BECE: Attention Bauchi State Ministry of Education

This may be a cry over a spilled milk, but at least it will help to register the dismay of parents and guardians of the students concerned to the appropriate authorities. The unprecedented failure recorded in the 2019/2020 Basic Education Certificate Examination (BECE) in Bauchi state is heartbreaking. About eighth thousand five hundred and fifty three (8553) candidates have failed the exam with FF. This shows an inverse relationship with the tremendous effort put in place by the education ministry in rejuvenating the state’s education sector.

With the introduction of the seemingly prudent initiatives and brand new policies, Bauchi people expect improvement not retrogression.

Unfortunately, this BECE result is a proof that some of the ministry’s initiatives are not helping matters. However, the Bauchi state ministry of education had declared that those who failed in the BECE would have to resit next year for the same type of exam. This decision may sound reasonable but has a serious side effect on these young students. Some of them may not be able to resit either due to financial constraint or complete loss of interest.

Hypothetically, more than 50 per cent of such students may likely drop out of school. Hence, complementing the outrageous number of the state’s out of school children recorded as 4.1 million; highest in the countries ranking. Also, students that dropped out may resort to heinous acts such as drug abuse and thuggery. It is safe to say; the social consequences outweigh the envisage benefit of this abrupt policy. Therefore, the ministry should consider a parent friendly policy that is result driven rather than inflating the already disgusting number of Out of school children in the state. This is possible only by convening an open session stakeholders forum to generate best of ideas to manage the situation.

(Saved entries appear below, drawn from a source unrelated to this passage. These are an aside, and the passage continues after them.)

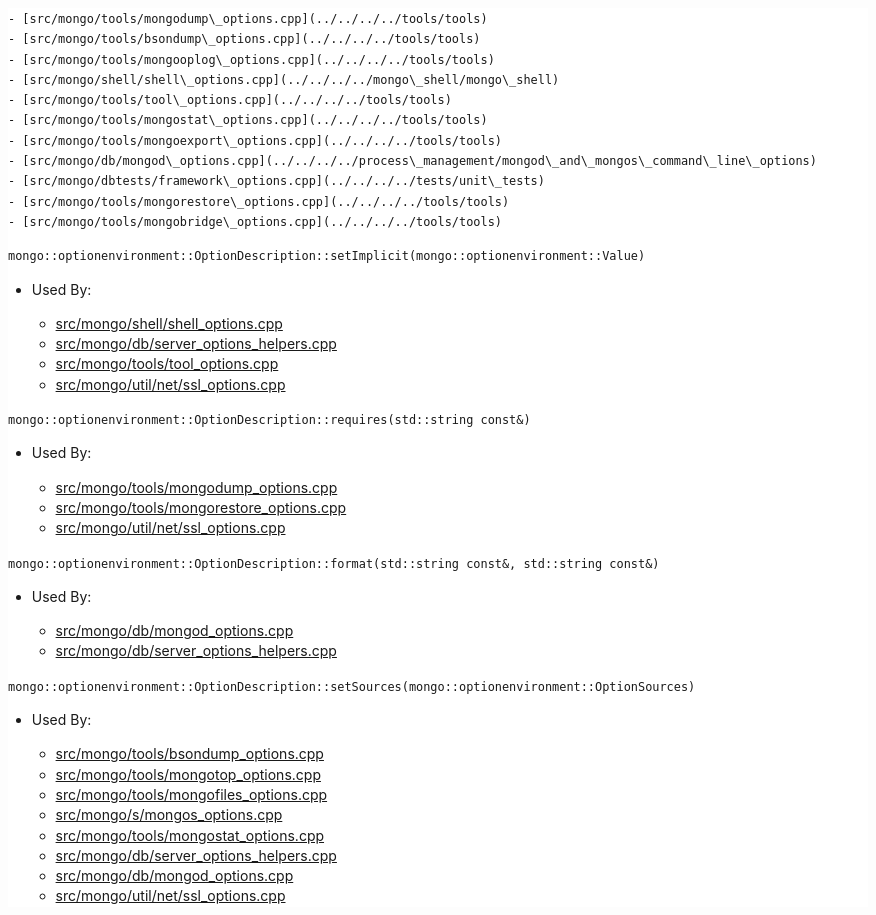     - [src/mongo/tools/mongodump\_options.cpp](../../../../tools/tools)
    - [src/mongo/tools/bsondump\_options.cpp](../../../../tools/tools)
    - [src/mongo/tools/mongooplog\_options.cpp](../../../../tools/tools)
    - [src/mongo/shell/shell\_options.cpp](../../../../mongo\_shell/mongo\_shell)
    - [src/mongo/tools/tool\_options.cpp](../../../../tools/tools)
    - [src/mongo/tools/mongostat\_options.cpp](../../../../tools/tools)
    - [src/mongo/tools/mongoexport\_options.cpp](../../../../tools/tools)
    - [src/mongo/db/mongod\_options.cpp](../../../../process\_management/mongod\_and\_mongos\_command\_line\_options)
    - [src/mongo/dbtests/framework\_options.cpp](../../../../tests/unit\_tests)
    - [src/mongo/tools/mongorestore\_options.cpp](../../../../tools/tools)
    - [src/mongo/tools/mongobridge\_options.cpp](../../../../tools/tools)

<div></div>

    mongo::optionenvironment::OptionDescription::setImplicit(mongo::optionenvironment::Value)

- Used By:

    - [src/mongo/shell/shell\_options.cpp](../../../../mongo\_shell/mongo\_shell)
    - [src/mongo/db/server\_options\_helpers.cpp](../../../../process\_management/mongod\_and\_mongos\_command\_line\_options)
    - [src/mongo/tools/tool\_options.cpp](../../../../tools/tools)
    - [src/mongo/util/net/ssl\_options.cpp](../../../../network/ssl)

<div></div>

    mongo::optionenvironment::OptionDescription::requires(std::string const&)

- Used By:

    - [src/mongo/tools/mongodump\_options.cpp](../../../../tools/tools)
    - [src/mongo/tools/mongorestore\_options.cpp](../../../../tools/tools)
    - [src/mongo/util/net/ssl\_options.cpp](../../../../network/ssl)

<div></div>

    mongo::optionenvironment::OptionDescription::format(std::string const&, std::string const&)

- Used By:

    - [src/mongo/db/mongod\_options.cpp](../../../../process\_management/mongod\_and\_mongos\_command\_line\_options)
    - [src/mongo/db/server\_options\_helpers.cpp](../../../../process\_management/mongod\_and\_mongos\_command\_line\_options)

<div></div>

    mongo::optionenvironment::OptionDescription::setSources(mongo::optionenvironment::OptionSources)

- Used By:

    - [src/mongo/tools/bsondump\_options.cpp](../../../../tools/tools)
    - [src/mongo/tools/mongotop\_options.cpp](../../../../tools/tools)
    - [src/mongo/tools/mongofiles\_options.cpp](../../../../tools/tools)
    - [src/mongo/s/mongos\_options.cpp](../../../../process\_management/mongod\_and\_mongos\_command\_line\_options)
    - [src/mongo/tools/mongostat\_options.cpp](../../../../tools/tools)
    - [src/mongo/db/server\_options\_helpers.cpp](../../../../process\_management/mongod\_and\_mongos\_command\_line\_options)
    - [src/mongo/db/mongod\_options.cpp](../../../../process\_management/mongod\_and\_mongos\_command\_line\_options)
    - [src/mongo/util/net/ssl\_options.cpp](../../../../network/ssl)

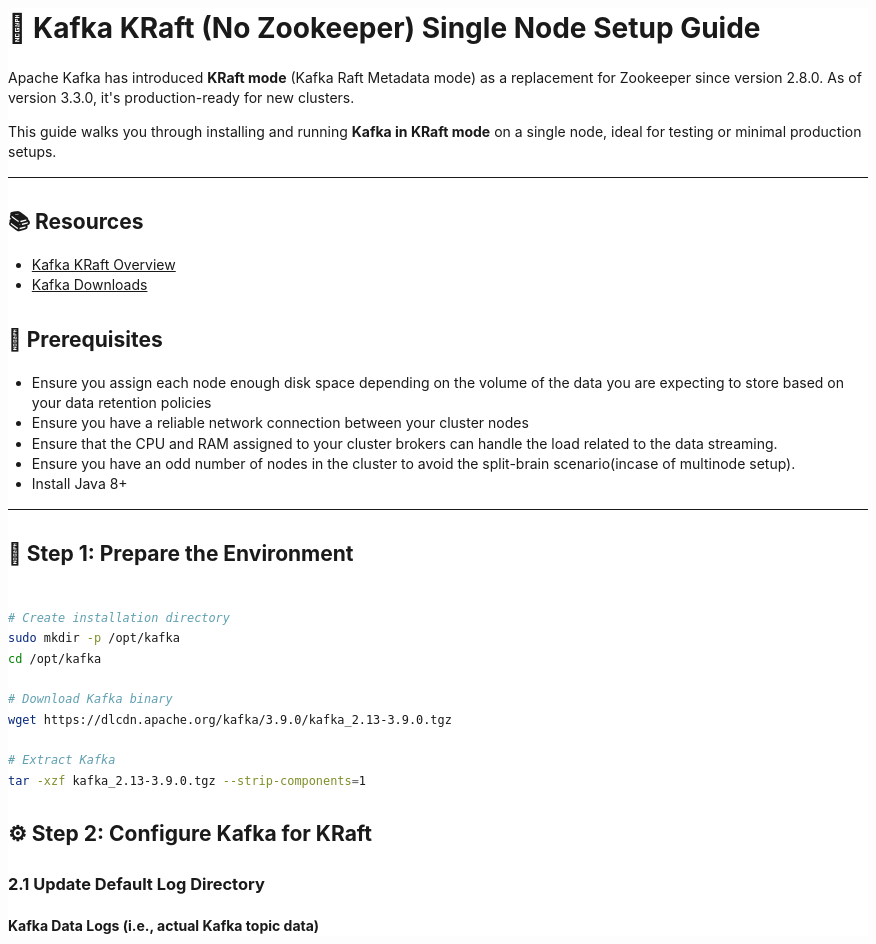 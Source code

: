 # 🧭 Kafka KRaft (No Zookeeper) Single Node Setup Guide

Apache Kafka has introduced **KRaft mode** (Kafka Raft Metadata mode) as a replacement for Zookeeper since version 2.8.0. As of version 3.3.0, it's production-ready for new clusters.

This guide walks you through installing and running **Kafka in KRaft mode** on a single node, ideal for testing or minimal production setups.

---

## 📚 Resources

 - [Kafka KRaft Overview](https://docs.confluent.io/platform/current/kafka-metadata/kraft.html#kraft-overview)
 - [Kafka Downloads](https://kafka.apache.org/downloads)

## 🚀 Prerequisites

 - Ensure you assign each node enough disk space depending on the volume of the data you are expecting to store based on your data retention policies
 - Ensure you have a reliable network connection between your cluster nodes
 - Ensure that the CPU and RAM assigned to your cluster brokers can handle the load related to the data streaming.
 - Ensure you have an odd number of nodes in the cluster to avoid the split-brain scenario(incase of multinode setup).
 - Install Java 8+

---

## 🧱 Step 1: Prepare the Environment

```bash

# Create installation directory
sudo mkdir -p /opt/kafka
cd /opt/kafka

# Download Kafka binary
wget https://dlcdn.apache.org/kafka/3.9.0/kafka_2.13-3.9.0.tgz

# Extract Kafka
tar -xzf kafka_2.13-3.9.0.tgz --strip-components=1

```

## ⚙️ Step 2: Configure Kafka for KRaft

### 2.1 Update Default Log Directory 

#### Kafka Data Logs (i.e., actual Kafka topic data)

I will recommend the re-introduction of demotion/repeat at all levels of our primary, junior secondary and senior secondary schools not only at exit classes. You cannot allow keep promoting quack students to next classes and expect everyone to perform well during certificate examinations at exit classes. The earlier the ministry change this tactic the better for the state, exit class should not be the starting point of measurement and evaluation. The way to go is continuous assesment from primary 1 to 6, JSS I to JSS III, and SS I to SS III with intense implementation of promotion and demotion.

Regarding the schools teachers, the ministry of education should setup a monitoring committee that would be laden with the responsibility of paying unexpected visits to schools across the state, accessing teachers’ performances. And of course this should be after their welfare is fully taken care of.

Mallam Musbahu Magayaki,

Sabon Fegi, Azare,

Bauchi state

[email protected]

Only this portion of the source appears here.